Zurück zur neuen Volksfront von CSU bis Linksgrün, die künftig von den Grünen dominiert werden wird. Dieses Polit-Kartell mit immer weniger innerer Differenzierung konstituiert sich in den Akten seiner Kommunikation mittels gleicher Begriffe, Semantiken und Konnotationen.
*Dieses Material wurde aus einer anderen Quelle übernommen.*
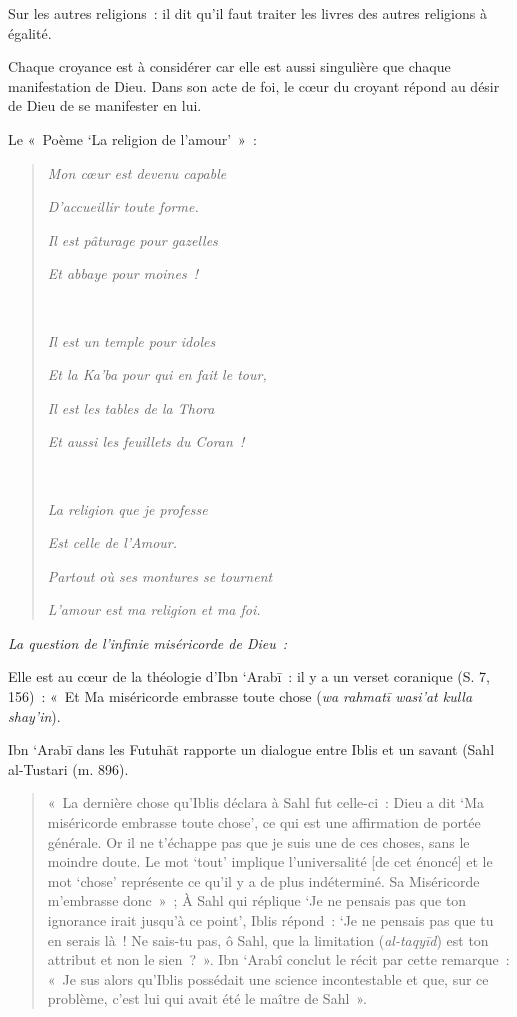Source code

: Sur les autres religions~: il dit qu'il faut traiter les livres des
autres religions à égalité.

Chaque croyance est à considérer car elle est aussi singulière que
chaque manifestation de Dieu. Dans son acte de foi, le cœur du croyant
répond au désir de Dieu de se manifester en lui.

Le «~Poème `La religion de l'amour'~»~:

\begin{quote}
\emph{Mon cœur est devenu capable}

\emph{D'accueillir toute forme.}

\emph{Il est pâturage pour gazelles}

\emph{Et abbaye pour moines~!}

\emph{~}

\emph{Il est un temple pour idoles}

\emph{Et la Ka'ba pour qui en fait le tour,}

\emph{Il est les tables de la Thora}

\emph{Et aussi les feuillets du Coran~!}

\emph{~}

\emph{La religion que je professe}

\emph{Est celle de l'Amour.}

\emph{Partout où ses montures se tournent}

\emph{L'amour est ma religion et ma foi.}
\end{quote}

\emph{La question de l'infinie miséricorde de Dieu~:}

Elle est au cœur de la théologie d'Ibn `Arabī~: il y a un verset
coranique (S. 7, 156)~: «~Et Ma miséricorde embrasse toute chose
(\emph{wa rahmatī wasi'at kulla shay'in}).

Ibn `Arabī dans les Futuhāt rapporte un dialogue entre Iblis et un
savant (Sahl al-Tustari (m. 896).
\begin{quote}
    «~La dernière chose qu'Iblis déclara à Sahl fut celle-ci~: Dieu a dit
`Ma miséricorde embrasse toute chose', ce qui est une affirmation de
portée générale. Or il ne t'échappe pas que je suis une de ces choses,
sans le moindre doute. Le mot `tout' implique l'universalité {[}de cet
énoncé{]} et le mot `chose' représente ce qu'il y a de plus indéterminé.
Sa Miséricorde m'embrasse donc~»~; À Sahl qui réplique `Je ne pensais
pas que ton ignorance irait jusqu'à ce point', Iblis répond~: `Je ne
pensais pas que tu en serais là~! Ne sais-tu pas, ô Sahl, que la
limitation (\emph{al-taqyīd}) est ton attribut et non le sien~?~». Ibn
`Arabî conclut le récit par cette remarque~: «~Je sus alors qu'Iblis
possédait une science incontestable et que, sur ce problème, c'est lui
qui avait été le maître de Sahl~».

\end{quote}

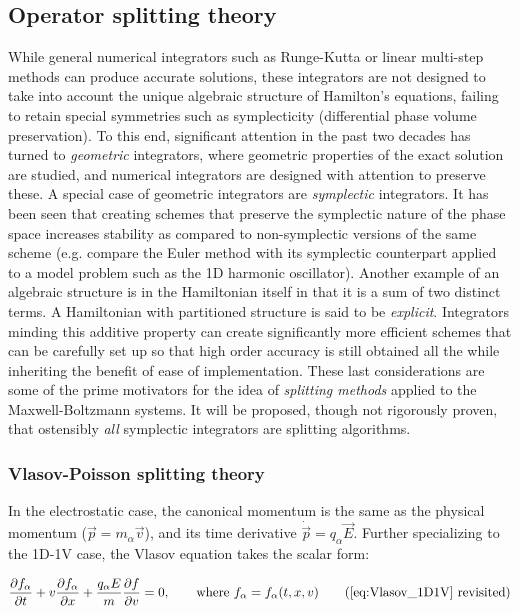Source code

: \documentclass[11pt,titlepage]{report}
\begin{document}
\subsection{Operator splitting theory} \label{subsec:Operator_splitting_theory}

\indent \indent While general numerical integrators such as Runge-Kutta or linear multi-step methods can produce accurate solutions, these integrators are not designed to take into account the unique algebraic structure of Hamilton's equations, failing to retain special symmetries such as symplecticity (differential phase volume preservation). To this end, significant attention in the past two decades has turned to \emph{geometric} integrators, where geometric properties of the exact solution are studied, and numerical integrators are designed with attention to preserve these. A special case of geometric integrators are \emph{symplectic} integrators. It has been seen that creating schemes that preserve the symplectic nature of the phase space increases stability as compared to non-symplectic versions of the same scheme (e.g. compare the Euler method with its symplectic counterpart applied to a model problem such as the 1D harmonic oscillator). Another example of an algebraic structure is in the Hamiltonian itself in that it is a sum of two distinct terms. A Hamiltonian with partitioned structure is said to be \emph{explicit}. Integrators minding this additive property can create significantly more efficient schemes that can be carefully set up so that high order accuracy is still obtained all the while inheriting the benefit of ease of implementation. These last considerations are some of the prime motivators for the idea of \emph{splitting methods} applied to the Maxwell-Boltzmann systems. It will be proposed, though not rigorously proven, that ostensibly \emph{all} symplectic integrators are splitting algorithms.

\subsubsection{Vlasov-Poisson splitting theory}
\indent\indent In the electrostatic case, the canonical momentum is the same as the physical momentum ($\vec{p} = m_{\alpha}\vec{v}$), and its time derivative $\dot{\vec{p}} = q_{\alpha}\vec{E}$. Further specializing to the 1D-1V case, the Vlasov equation takes the scalar form:

\begin{equation*}\frac{\partial f_{\alpha}}{\partial t} + v\frac{\partial f_{\alpha}}{\partial x} + \frac{q_{\alpha}E}{m}\frac{\partial f}{\partial v} = 0, \qquad \textrm{where } f_{\alpha} = f_{\alpha}(t,x,v) \tag{\ref{eq:Vlasov_1D1V} revisited}\end{equation*}
\end{document}
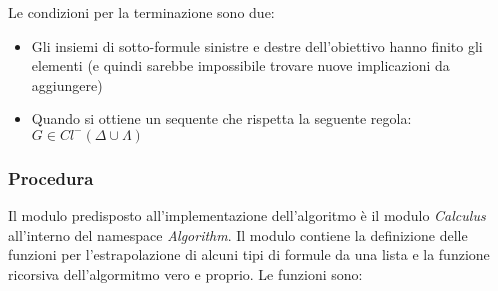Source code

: \documentclass[\main/tesi.tex]{subfiles}
\begin{document}
Le condizioni per la terminazione sono due:
\begin{itemize}
    \item Gli insiemi di sotto-formule sinistre e destre dell'obiettivo hanno finito gli elementi (e quindi sarebbe impossibile trovare nuove implicazioni da aggiungere)
    \item Quando si ottiene un sequente che rispetta la seguente regola: $G \in Cl^{-}(\Delta \cup \Lambda)$
\end{itemize}

\subsubsection{Procedura}
Il modulo predisposto all'implementazione dell'algoritmo è il modulo \textit{Calculus} all'interno del namespace \textit{Algorithm}. Il modulo contiene la definizione delle funzioni per l'estrapolazione di alcuni tipi di formule da una lista e la funzione ricorsiva dell'algormitmo vero e proprio. Le funzioni sono:
\end{document}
Aber: Wurde etwa die Forderung nach Toleranz in der Aufklärung eher den Herrschenden entgegengehalten („Geben Sie Gedankenfreiheit, Sire!“, Schiller im „Don Carlos“), so ist sie gegenwärtig ein reiner Herrschaftsbegriff – ebenso wie „Demokratie“, „Weltoffenheit“, „Zivilcourage“, „Antirassismus“, „Inklusion” und viele andere Begriffe nurmehr als Herrschafts- und also Ausschlußbegriffe fungieren.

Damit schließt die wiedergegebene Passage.